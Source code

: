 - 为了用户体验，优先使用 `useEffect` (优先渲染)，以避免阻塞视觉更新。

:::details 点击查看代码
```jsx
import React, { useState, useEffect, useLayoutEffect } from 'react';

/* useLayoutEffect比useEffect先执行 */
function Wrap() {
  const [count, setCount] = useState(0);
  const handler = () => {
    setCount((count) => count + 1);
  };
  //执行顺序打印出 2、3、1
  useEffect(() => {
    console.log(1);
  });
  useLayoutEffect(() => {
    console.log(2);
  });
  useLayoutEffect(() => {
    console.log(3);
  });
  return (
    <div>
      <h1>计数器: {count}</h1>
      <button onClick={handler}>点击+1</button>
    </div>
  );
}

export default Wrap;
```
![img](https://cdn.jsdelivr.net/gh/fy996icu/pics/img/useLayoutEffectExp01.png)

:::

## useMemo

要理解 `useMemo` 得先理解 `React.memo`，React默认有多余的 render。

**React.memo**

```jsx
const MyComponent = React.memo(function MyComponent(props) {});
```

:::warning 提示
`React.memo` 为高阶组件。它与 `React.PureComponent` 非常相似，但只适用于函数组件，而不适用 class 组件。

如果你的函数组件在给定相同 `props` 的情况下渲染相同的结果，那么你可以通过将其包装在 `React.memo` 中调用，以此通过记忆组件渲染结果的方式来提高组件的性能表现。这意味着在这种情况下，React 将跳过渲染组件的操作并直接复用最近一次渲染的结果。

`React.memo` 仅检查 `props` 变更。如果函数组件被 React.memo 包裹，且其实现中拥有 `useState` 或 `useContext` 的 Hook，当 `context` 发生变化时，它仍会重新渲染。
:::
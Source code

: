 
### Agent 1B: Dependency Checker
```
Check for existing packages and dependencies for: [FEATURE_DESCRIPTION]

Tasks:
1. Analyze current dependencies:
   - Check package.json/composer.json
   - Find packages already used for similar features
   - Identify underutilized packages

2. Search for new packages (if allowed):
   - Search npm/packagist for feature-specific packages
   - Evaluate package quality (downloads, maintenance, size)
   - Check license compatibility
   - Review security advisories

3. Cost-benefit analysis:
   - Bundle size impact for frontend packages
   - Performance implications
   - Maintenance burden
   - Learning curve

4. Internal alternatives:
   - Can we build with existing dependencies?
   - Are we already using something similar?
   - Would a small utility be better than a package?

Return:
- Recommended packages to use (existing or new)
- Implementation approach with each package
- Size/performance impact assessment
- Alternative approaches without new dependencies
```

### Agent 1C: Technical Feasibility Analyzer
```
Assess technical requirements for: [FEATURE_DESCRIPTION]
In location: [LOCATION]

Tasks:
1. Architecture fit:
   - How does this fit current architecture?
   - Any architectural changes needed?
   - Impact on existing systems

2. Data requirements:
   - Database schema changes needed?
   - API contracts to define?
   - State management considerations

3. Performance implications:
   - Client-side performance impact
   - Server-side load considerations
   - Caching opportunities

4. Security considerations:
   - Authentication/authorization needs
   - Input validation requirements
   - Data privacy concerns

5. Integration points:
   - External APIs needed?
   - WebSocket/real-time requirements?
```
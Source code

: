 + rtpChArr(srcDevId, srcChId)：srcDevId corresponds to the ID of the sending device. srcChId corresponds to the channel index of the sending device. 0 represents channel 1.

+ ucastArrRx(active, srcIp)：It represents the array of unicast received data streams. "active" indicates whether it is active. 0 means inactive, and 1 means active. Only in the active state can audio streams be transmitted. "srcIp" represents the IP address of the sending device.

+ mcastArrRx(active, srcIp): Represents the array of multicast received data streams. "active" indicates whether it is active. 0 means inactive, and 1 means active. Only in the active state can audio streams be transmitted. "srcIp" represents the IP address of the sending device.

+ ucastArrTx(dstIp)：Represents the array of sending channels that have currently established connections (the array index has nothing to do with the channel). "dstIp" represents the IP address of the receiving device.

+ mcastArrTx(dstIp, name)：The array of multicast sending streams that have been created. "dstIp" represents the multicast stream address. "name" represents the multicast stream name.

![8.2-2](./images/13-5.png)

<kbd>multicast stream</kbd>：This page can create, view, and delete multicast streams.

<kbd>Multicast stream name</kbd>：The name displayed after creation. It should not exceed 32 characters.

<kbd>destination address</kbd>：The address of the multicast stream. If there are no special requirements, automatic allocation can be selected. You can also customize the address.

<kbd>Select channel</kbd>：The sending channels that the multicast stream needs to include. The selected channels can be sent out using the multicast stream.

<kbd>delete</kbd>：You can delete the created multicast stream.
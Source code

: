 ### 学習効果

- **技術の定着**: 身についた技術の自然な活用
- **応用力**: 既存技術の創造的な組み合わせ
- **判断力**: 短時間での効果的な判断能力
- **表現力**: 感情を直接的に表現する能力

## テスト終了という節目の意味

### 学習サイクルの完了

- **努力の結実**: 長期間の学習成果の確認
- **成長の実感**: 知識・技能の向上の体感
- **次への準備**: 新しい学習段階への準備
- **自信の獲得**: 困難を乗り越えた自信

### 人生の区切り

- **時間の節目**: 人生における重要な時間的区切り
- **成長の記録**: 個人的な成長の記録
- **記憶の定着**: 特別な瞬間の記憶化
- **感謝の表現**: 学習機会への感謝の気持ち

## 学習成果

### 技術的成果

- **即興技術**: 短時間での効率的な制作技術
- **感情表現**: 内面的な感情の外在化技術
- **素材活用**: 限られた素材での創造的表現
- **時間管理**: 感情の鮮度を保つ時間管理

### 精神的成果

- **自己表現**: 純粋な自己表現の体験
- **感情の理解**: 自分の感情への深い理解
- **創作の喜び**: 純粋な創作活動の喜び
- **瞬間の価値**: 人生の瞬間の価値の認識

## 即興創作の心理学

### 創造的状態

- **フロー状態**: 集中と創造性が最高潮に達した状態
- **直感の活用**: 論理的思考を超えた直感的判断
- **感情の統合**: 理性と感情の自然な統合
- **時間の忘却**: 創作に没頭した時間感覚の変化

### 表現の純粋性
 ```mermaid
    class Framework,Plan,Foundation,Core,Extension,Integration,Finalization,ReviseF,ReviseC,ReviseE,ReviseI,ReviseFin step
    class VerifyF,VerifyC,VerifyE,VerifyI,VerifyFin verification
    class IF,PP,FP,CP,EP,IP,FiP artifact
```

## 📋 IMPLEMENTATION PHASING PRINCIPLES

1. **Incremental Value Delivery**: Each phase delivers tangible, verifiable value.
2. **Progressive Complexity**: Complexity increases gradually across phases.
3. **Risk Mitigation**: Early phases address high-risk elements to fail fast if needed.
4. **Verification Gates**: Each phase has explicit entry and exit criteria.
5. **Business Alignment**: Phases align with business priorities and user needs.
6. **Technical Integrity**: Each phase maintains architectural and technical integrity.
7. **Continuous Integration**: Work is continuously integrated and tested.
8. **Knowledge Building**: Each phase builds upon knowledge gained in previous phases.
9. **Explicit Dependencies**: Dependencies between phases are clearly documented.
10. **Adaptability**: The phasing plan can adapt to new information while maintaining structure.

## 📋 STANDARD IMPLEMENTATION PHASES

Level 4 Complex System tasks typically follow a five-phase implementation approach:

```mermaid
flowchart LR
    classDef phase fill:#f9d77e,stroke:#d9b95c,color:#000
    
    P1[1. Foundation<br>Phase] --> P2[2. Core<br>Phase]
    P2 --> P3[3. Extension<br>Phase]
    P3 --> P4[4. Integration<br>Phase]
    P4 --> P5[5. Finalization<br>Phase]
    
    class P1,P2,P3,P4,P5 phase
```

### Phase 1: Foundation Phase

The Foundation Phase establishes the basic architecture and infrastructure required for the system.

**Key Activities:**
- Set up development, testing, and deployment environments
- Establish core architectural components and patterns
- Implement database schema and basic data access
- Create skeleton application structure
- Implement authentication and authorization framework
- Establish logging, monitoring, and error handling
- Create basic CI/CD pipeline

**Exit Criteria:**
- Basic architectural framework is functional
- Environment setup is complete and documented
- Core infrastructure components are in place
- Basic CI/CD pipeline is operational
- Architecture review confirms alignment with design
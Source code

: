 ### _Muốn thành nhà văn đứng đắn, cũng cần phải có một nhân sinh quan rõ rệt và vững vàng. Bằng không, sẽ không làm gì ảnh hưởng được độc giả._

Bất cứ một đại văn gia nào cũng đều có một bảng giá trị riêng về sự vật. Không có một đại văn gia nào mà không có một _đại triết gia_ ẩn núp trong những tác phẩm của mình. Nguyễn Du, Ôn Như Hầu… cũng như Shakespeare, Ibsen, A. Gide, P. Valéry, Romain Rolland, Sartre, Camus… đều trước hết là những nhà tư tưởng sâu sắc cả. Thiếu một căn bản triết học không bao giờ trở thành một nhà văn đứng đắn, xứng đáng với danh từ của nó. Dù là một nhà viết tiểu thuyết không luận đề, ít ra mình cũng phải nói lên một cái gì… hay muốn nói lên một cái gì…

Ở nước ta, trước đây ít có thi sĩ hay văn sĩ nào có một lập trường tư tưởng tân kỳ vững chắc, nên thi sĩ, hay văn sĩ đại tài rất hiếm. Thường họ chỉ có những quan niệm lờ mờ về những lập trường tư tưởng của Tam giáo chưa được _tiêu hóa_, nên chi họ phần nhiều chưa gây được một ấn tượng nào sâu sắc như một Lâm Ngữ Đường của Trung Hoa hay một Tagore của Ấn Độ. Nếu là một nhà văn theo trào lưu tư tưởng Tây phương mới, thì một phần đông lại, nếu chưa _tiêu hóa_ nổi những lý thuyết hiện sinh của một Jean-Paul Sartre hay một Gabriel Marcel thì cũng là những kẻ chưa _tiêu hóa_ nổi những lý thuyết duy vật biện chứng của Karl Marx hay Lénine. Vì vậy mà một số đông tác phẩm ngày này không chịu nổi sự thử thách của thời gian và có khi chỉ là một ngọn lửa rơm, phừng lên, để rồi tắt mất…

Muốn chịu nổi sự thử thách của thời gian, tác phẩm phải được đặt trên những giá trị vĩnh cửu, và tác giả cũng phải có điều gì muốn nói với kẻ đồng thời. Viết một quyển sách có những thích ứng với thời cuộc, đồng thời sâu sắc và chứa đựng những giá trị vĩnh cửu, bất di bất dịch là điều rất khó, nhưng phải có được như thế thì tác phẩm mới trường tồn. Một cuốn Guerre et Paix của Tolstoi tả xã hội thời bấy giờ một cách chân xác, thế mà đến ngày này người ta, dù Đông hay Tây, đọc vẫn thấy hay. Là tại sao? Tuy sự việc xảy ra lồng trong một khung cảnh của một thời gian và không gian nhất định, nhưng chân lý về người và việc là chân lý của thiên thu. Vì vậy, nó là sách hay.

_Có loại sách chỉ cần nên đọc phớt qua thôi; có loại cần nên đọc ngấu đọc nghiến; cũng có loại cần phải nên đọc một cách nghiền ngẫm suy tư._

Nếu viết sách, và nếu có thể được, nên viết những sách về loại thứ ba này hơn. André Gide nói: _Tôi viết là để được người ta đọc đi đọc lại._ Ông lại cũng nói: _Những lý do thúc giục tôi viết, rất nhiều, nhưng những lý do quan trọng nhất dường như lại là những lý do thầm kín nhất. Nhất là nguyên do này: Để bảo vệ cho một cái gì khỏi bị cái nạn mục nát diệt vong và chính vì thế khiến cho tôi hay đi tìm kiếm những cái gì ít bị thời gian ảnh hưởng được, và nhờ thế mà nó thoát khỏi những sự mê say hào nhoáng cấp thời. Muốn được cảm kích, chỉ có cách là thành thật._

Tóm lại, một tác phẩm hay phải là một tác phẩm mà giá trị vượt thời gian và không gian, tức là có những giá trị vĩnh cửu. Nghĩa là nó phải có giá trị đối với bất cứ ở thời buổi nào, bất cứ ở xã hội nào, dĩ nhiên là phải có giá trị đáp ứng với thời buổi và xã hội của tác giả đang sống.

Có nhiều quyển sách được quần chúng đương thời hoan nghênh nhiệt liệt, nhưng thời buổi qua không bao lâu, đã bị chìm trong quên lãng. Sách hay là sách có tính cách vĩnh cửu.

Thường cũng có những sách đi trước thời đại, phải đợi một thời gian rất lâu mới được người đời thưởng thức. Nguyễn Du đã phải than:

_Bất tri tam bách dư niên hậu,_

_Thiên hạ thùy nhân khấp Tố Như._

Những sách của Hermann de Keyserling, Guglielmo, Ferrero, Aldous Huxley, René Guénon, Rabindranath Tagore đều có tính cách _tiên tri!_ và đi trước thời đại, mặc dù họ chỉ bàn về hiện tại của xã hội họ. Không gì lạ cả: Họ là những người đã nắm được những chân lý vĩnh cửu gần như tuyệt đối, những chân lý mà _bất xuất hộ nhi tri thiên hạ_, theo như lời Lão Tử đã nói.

────────────────────────────────────────

- _How to complete this task_: Going back to the entries above, set down exactly the lines that begin at the one with "6. **Technical Integrity**: Each" and end at the one with "10. **Adaptability**: The", both included, and nothing else.

- _Problem solution_:
6. **Technical Integrity**: Each phase maintains architectural and technical integrity.
7. **Continuous Integration**: Work is continuously integrated and tested.
8. **Knowledge Building**: Each phase builds upon knowledge gained in previous phases.
9. **Explicit Dependencies**: Dependencies between phases are clearly documented.
10. **Adaptability**: The phasing plan can adapt to new information while maintaining structure.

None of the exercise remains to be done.